(Stored items)
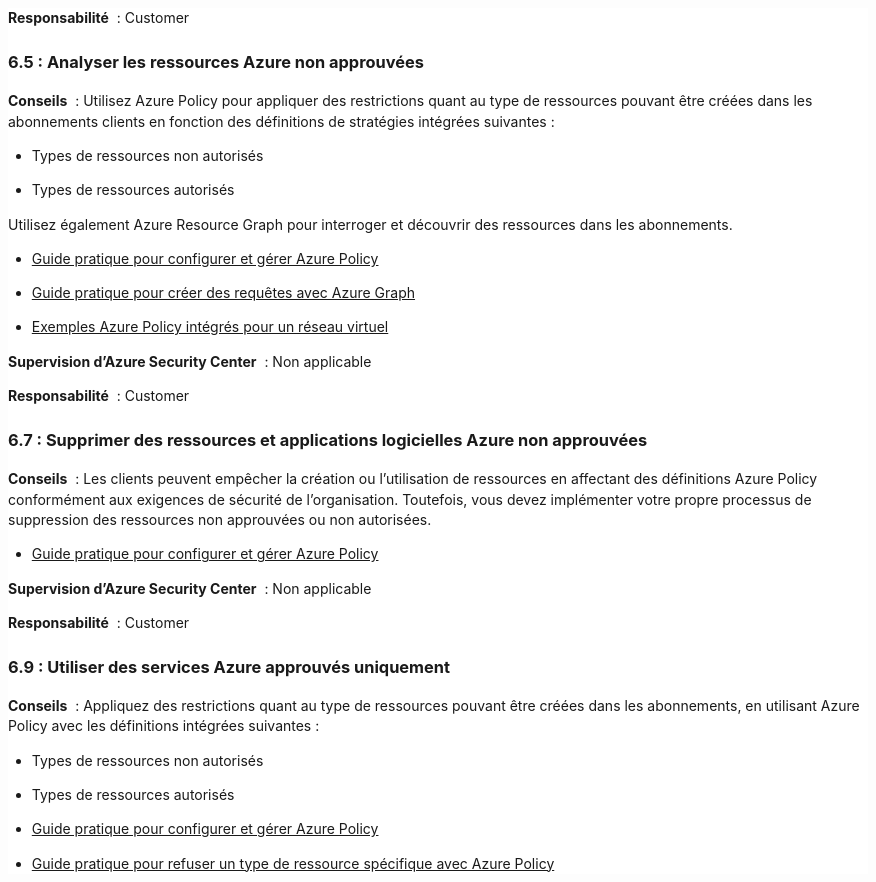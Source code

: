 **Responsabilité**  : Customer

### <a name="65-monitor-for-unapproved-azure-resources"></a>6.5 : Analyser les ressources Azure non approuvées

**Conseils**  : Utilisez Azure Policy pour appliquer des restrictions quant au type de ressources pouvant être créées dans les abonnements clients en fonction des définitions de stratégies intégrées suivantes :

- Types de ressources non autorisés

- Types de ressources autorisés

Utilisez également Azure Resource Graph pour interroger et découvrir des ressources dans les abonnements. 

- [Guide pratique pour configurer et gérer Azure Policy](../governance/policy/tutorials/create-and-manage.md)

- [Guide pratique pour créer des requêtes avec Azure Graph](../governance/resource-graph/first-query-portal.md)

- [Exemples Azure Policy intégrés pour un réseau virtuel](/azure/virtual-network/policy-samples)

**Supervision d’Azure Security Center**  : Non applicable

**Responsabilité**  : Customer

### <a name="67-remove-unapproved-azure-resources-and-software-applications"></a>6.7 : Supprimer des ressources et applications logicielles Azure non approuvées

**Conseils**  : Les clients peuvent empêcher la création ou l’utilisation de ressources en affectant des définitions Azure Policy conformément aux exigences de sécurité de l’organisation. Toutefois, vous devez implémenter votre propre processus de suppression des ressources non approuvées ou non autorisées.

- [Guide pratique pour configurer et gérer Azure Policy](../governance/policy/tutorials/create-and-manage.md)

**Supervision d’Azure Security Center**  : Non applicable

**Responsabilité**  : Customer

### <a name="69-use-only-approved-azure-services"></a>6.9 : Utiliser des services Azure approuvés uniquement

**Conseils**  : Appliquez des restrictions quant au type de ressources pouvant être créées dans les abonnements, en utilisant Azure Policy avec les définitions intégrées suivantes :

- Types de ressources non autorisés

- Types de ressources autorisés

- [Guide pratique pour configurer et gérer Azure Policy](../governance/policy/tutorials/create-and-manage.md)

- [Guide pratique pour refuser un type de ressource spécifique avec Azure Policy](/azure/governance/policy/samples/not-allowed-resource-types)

...

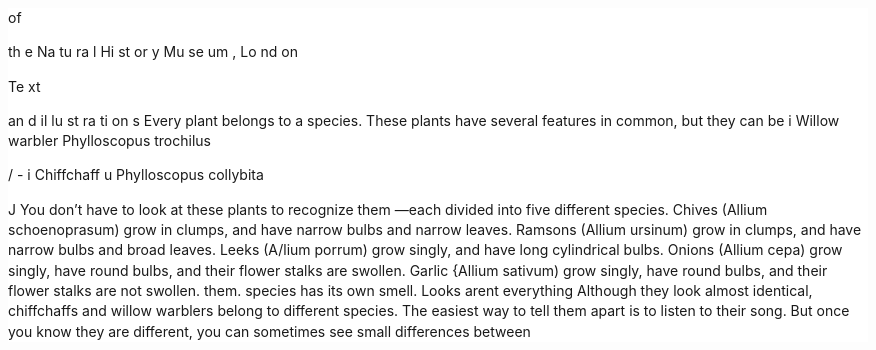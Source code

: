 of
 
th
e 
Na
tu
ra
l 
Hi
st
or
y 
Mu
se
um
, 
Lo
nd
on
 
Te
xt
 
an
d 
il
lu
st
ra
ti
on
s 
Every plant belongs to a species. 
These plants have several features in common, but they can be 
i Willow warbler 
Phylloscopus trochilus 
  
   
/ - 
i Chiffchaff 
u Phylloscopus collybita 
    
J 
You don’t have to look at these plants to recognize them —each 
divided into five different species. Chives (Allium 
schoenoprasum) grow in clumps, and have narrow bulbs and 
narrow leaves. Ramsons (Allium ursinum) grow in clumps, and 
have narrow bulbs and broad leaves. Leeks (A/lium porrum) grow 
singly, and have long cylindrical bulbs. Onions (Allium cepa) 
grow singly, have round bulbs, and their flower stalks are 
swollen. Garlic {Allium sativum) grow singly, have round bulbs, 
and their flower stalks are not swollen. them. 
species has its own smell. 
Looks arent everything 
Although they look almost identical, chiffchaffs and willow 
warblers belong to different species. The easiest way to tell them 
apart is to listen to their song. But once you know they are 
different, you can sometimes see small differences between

■ Task ■
Look above for lines with the word "their" and copy them all.

■ Result of this exercise ■
grow singly, have round bulbs, and their flower stalks are 
and their flower stalks are not swollen. them. 
apart is to listen to their song. But once you know they are 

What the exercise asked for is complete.